• [WORK REQUEST]:
Let the line containing "# Sucess Rate" serve as the first line of the answer and the final line of the entries as its last, with every line between copied exactly.

(Saved data entries)

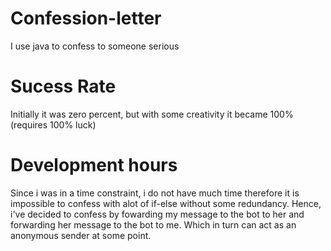 # Confession-letter
I use java to confess to someone serious

# Sucess Rate
Initially it was zero percent, but with some creativity it became 100% (requires 100% luck)

# Development hours
Since i was in a time constraint, i do not have much time therefore it is 
impossible to confess with alot of if-else without some redundancy. Hence,
i've decided to confess by fowarding my message to the bot to her and forwarding her
message to the bot to me. Which in turn can act as an anonymous sender at some point.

• [TASK RESPONSE]:
# Sucess Rate
Initially it was zero percent, but with some creativity it became 100% (requires 100% luck)

# Development hours
Since i was in a time constraint, i do not have much time therefore it is 
impossible to confess with alot of if-else without some redundancy. Hence,
i've decided to confess by fowarding my message to the bot to her and forwarding her
message to the bot to me. Which in turn can act as an anonymous sender at some point.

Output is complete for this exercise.